CMS Info Systems Ltd offers logistical and technological services to financial institutions, focusing on ATM-managed services, technology solutions, and cash logistics.

The company is renowned for its expertise in cash logistics, ATM software solutions, and AIoT (Artificial Intelligence of Things) remote monitoring. CMS Info Systems has established a presence in 97% of Indian districts.

From 2020 to 2024, CMS Infosystems achieved a CAGR of 15% in sales and 30% in net profit. The RoE and RoCE averaged 19.4% and 27.1%, respectively. The company generated revenue of ₹22.6 billion in FY24, reflecting a growth rate of 18% YoY, while net income grew by 16.8% YoY to ₹3.4 billion.

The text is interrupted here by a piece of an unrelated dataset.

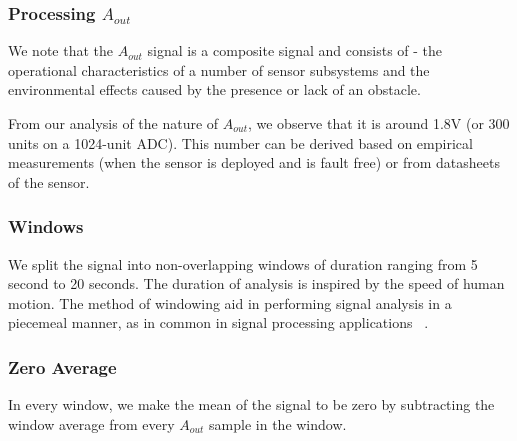 \subsubsection{Processing $A_{out}$} We note that the $A_{out}$ signal is a composite signal and consists of - \ca the operational characteristics of a number of sensor subsystems  and \cb the environmental effects caused by the presence or lack of an obstacle.

From our analysis of the nature of $A_{out}$, we observe that it is around 1.8V (or 300 units on a 1024-unit ADC). This number can be derived based on empirical measurements (\ie when the sensor is deployed and is fault free) or from datasheets of the sensor. 

\subsubsection{Windows} We split the signal into non-overlapping windows of duration ranging from 5 second to 20 seconds. The duration of analysis is inspired by the speed of human motion. The method of windowing aid in performing signal analysis in a piecemeal manner, as in common in signal processing applications ~\cite{}.

\subsubsection{Zero Average} In every window, we make the mean of the signal to be zero by subtracting the window average from every $A_{out}$ sample in the window.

Looking forward, the management expresses confidence in its mid-term outlook for FY25, targeting ₹25-27 billion in revenue. It is also expecting higher capex for FY25 due to underspending in FY24.

In conclusion

These companies are tapping into market opportunities and maintaining upward growth trends. However, such companies can be volatile, testing investor patience during market fluctuations. By staying aware of market changes and taking advantage of opportunities, investors can make the most of positive trends while protecting their investments from potential risks.

Happy investing!

Disclaimer: This article is for information purposes only. It is not a stock recommendation and should not be treated as such.